In the records below, find the line that contains "For all the" and the line that contains "## Extras and Advanced Features ##". Set down exactly those lines and every line between them, and nothing more.

Saved entries:
********
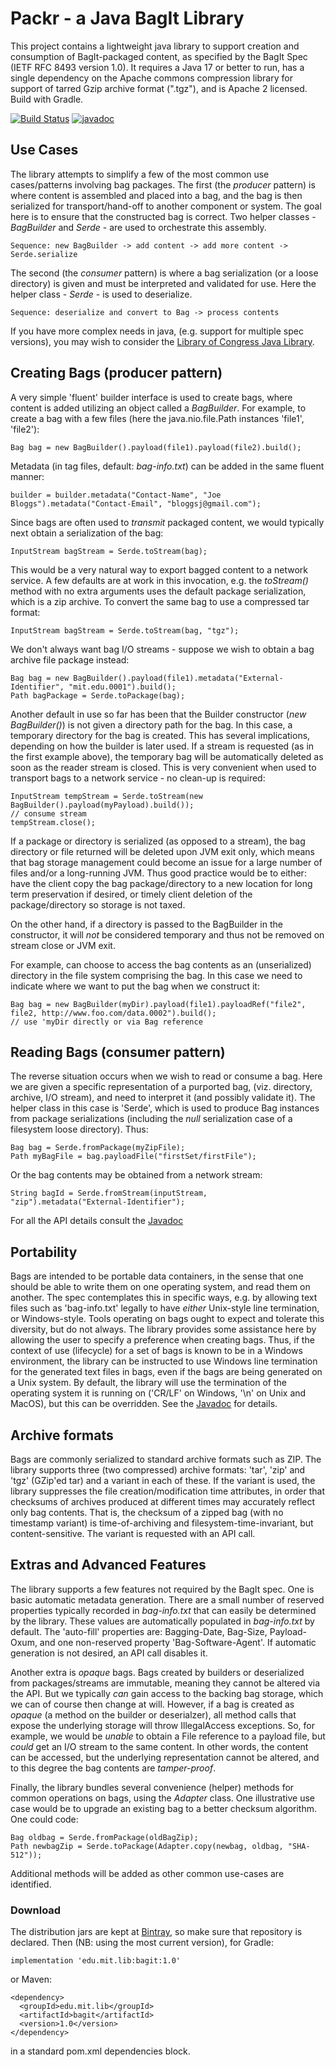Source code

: # Packr - a Java BagIt Library #

This project contains a lightweight java library to support creation and consumption of BagIt-packaged content, as specified
by the BagIt Spec (IETF RFC 8493 version 1.0). It requires a Java 17 or better to run, has a single dependency on the Apache
commons compression library for support of tarred Gzip archive format (".tgz"), and is Apache 2 licensed. Build with Gradle.

[![Build Status](https://travis-ci.org/richardrodgers/bagit.svg?branch=master)](https://travis-ci.org/richardrodgers/bagit)
[![javadoc](https://javadoc.io/badge2/edu.mit.lib/bagit/javadoc.svg)](https://javadoc.io/doc/edu.mit.lib/bagit)

## Use Cases ##

The library attempts to simplify a few of the most common use cases/patterns involving bag packages.
The first (the _producer_ pattern) is where content is assembled and placed into a bag, and the bag is then serialized
for transport/hand-off to another component or system. The goal here is to ensure that the constructed bag is correct.
Two helper classes - _BagBuilder_  and _Serde_ - are used to orchestrate this assembly.

    Sequence: new BagBuilder -> add content -> add more content -> Serde.serialize

The second (the _consumer_ pattern) is where a bag serialization (or a loose directory) is given and must
be interpreted and validated for use. Here the helper class - _Serde_ - is used to deserialize.

    Sequence: deserialize and convert to Bag -> process contents
    
If you have more complex needs
in java, (e.g. support for multiple spec versions), you may wish to consider the [Library of Congress Java Library](https://github.com/LibraryOfCongress/bagit-java).

## Creating Bags (producer pattern) ##

A very simple 'fluent' builder interface is used to create bags, where content is added utilizing an object called
a _BagBuilder_. For example, to create a bag with a few files (here the java.nio.file.Path instances 'file1', 'file2'):

    Bag bag = new BagBuilder().payload(file1).payload(file2).build();

Metadata (in tag files, default: _bag-info.txt_) can be added in the same fluent manner:

    builder = builder.metadata("Contact-Name", "Joe Bloggs").metadata("Contact-Email", "bloggsj@gmail.com");

Since bags are often used to _transmit_ packaged content, we would typically next obtain a serialization of the bag:

    InputStream bagStream = Serde.toStream(bag);

This would be a very natural way to export bagged content to a network service. A few defaults are at work in
this invocation, e.g. the _toStream()_ method with no extra arguments uses the default package serialization, which is a zip
archive. To convert the same bag to use a compressed tar format:

    InputStream bagStream = Serde.toStream(bag, "tgz");

We don't always want bag I/O streams - suppose we wish to obtain a bag archive file package instead:

    Bag bag = new BagBuilder().payload(file1).metadata("External-Identifier", "mit.edu.0001").build();
    Path bagPackage = Serde.toPackage(bag);

Another default in use so far has been that the Builder constructor (_new BagBuilder()_) is not given a directory path
for the bag. In this case, a temporary directory for the bag is created. This has several implications, depending on how the builder is later used.  If a stream is requested (as in the first example above), the temporary bag will be automatically deleted as soon as the reader stream is closed. This is very convenient when used to transport bags to a network service - no clean-up is required:

    InputStream tempStream = Serde.toStream(new BagBuilder().payload(myPayload).build());
    // consume stream
    tempStream.close();

If a package or directory is serialized (as opposed to a stream), the bag directory or file returned will be
deleted upon JVM exit only, which means that bag storage management could become an issue for a large number of
files and/or a long-running JVM. Thus good practice would be to either: have the client copy the bag package/directory
to a new location for long term preservation if desired, or timely client deletion of the package/directory so storage
is not taxed.

On the other hand, if a directory is passed to the BagBuilder in the constructor, it will _not_ be considered temporary
and thus not be removed on stream close or JVM exit.

For example, can choose to access the bag contents as an (unserialized) directory in the file system comprising the bag.
In this case we need to indicate where we want to put the bag when we construct it:

    Bag bag = new BagBuilder(myDir).payload(file1).payloadRef("file2", file2, http://www.foo.com/data.0002").build();
    // use 'myDir directly or via Bag reference

## Reading Bags (consumer pattern) ##

The reverse situation occurs when we wish to read or consume a bag. Here we are given a specific representation of
a purported bag, (viz. directory, archive, I/O stream), and need to interpret it (and possibly validate it). The helper class in this case is 'Serde', which is used to produce Bag instances from package serializations (including the _null_ 
serialization case of a filesystem loose directory). Thus:

    Bag bag = Serde.fromPackage(myZipFile);
    Path myBagFile = bag.payloadFile("firstSet/firstFile");

Or the bag contents may be obtained from a network stream:

    String bagId = Serde.fromStream(inputStream, "zip").metadata("External-Identifier");

For all the API details consult the [Javadoc](https://javadoc.io/doc/edu.mit.lib/bagit)

## Portability ##

Bags are intended to be portable data containers, in the sense that one should be able to write them on one operating system,
and read them on another. The spec contemplates this in specific ways, e.g. by allowing text files such as
'bag-info.txt' legally to have _either_ Unix-style line termination, or Windows-style. Tools operating on bags ought
to expect and tolerate this diversity, but do not always. The library provides some assistance here by allowing the user
to specify a preference when creating bags. Thus, if the context of use (lifecycle) for a set of bags is known to be in
a Windows environment, the library can be instructed to use Windows line termination for the generated text files in bags,
even if the bags are being generated on a Unix system. By default, the library will use the termination of the
operating system it is running on ('CR/LF' on Windows, '\n' on Unix and MacOS), but this can be overridden.
See the [Javadoc](https://javadoc.io/doc/edu.mit.lib/bagit) for details.

## Archive formats ##

Bags are commonly serialized to standard archive formats such as ZIP. The library supports three (two compressed) archive formats:
'tar', 'zip' and 'tgz' (GZip'ed tar) and a variant in each of these. If the variant is used, the library suppresses the file
creation/modification time attributes, in order that checksums of archives produced at different times
may accurately reflect only bag contents. That is, the checksum of a zipped bag (with no timestamp variant) is
time-of-archiving and filesystem-time-invariant, but content-sensitive. The variant is requested with an API call.

## Extras and Advanced Features ##

The library supports a few features not required by the BagIt spec. One is basic automatic
metadata generation. There are a small number of reserved properties typically recorded in _bag-info.txt_
that can easily be determined by the library. These values are automatically populated in _bag-info.txt_ by default.
The 'auto-fill' properties are: Bagging-Date, Bag-Size, Payload-Oxum, and one non-reserved property 'Bag-Software-Agent'.
If automatic generation is not desired, an API call disables it.

Another extra is _opaque_ bags. Bags created by builders or deserialized from packages/streams are immutable,
meaning they cannot be altered via the API. But we typically _can_ gain access to the backing bag storage,
which we can of course then change at will. However, if a bag is created as _opaque_ (a method on the builder or deserialzer),
all method calls that expose the underlying storage will throw IllegalAccess exceptions. So, for example, we would
be _unable_ to obtain a File reference to a payload file, but _could_ get an I/O stream to the same content.
In other words, the content can be accessed, but the underlying representation cannot be altered, and
to this degree the bag contents are _tamper-proof_.

Finally, the library bundles several convenience (helper) methods for common operations on bags, using
the _Adapter_ class. One illustrative use case would be to upgrade an existing bag to a better checksum algorithm.
One could code:

    Bag oldbag = Serde.fromPackage(oldBagZip);
    Path newbagZip = Serde.toPackage(Adapter.copy(newbag, oldbag, "SHA-512"));

Additional methods will be added as other common use-cases are identified.

### Download ###

The distribution jars are kept at [Bintray](https://bintray.com), so make sure that repository is declared.
Then (NB: using the most current version), for Gradle:

    implementation 'edu.mit.lib:bagit:1.0'

or Maven:

    <dependency>
      <groupId>edu.mit.lib</groupId>
      <artifactId>bagit</artifactId>
      <version>1.0</version>
    </dependency>

in a standard pom.xml dependencies block.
********
**YOUR SOLUTION**
For all the API details consult the [Javadoc](https://javadoc.io/doc/edu.mit.lib/bagit)

## Portability ##

Bags are intended to be portable data containers, in the sense that one should be able to write them on one operating system,
and read them on another. The spec contemplates this in specific ways, e.g. by allowing text files such as
'bag-info.txt' legally to have _either_ Unix-style line termination, or Windows-style. Tools operating on bags ought
to expect and tolerate this diversity, but do not always. The library provides some assistance here by allowing the user
to specify a preference when creating bags. Thus, if the context of use (lifecycle) for a set of bags is known to be in
a Windows environment, the library can be instructed to use Windows line termination for the generated text files in bags,
even if the bags are being generated on a Unix system. By default, the library will use the termination of the
operating system it is running on ('CR/LF' on Windows, '\n' on Unix and MacOS), but this can be overridden.
See the [Javadoc](https://javadoc.io/doc/edu.mit.lib/bagit) for details.

## Archive formats ##

Bags are commonly serialized to standard archive formats such as ZIP. The library supports three (two compressed) archive formats:
'tar', 'zip' and 'tgz' (GZip'ed tar) and a variant in each of these. If the variant is used, the library suppresses the file
creation/modification time attributes, in order that checksums of archives produced at different times
may accurately reflect only bag contents. That is, the checksum of a zipped bag (with no timestamp variant) is
time-of-archiving and filesystem-time-invariant, but content-sensitive. The variant is requested with an API call.

## Extras and Advanced Features ##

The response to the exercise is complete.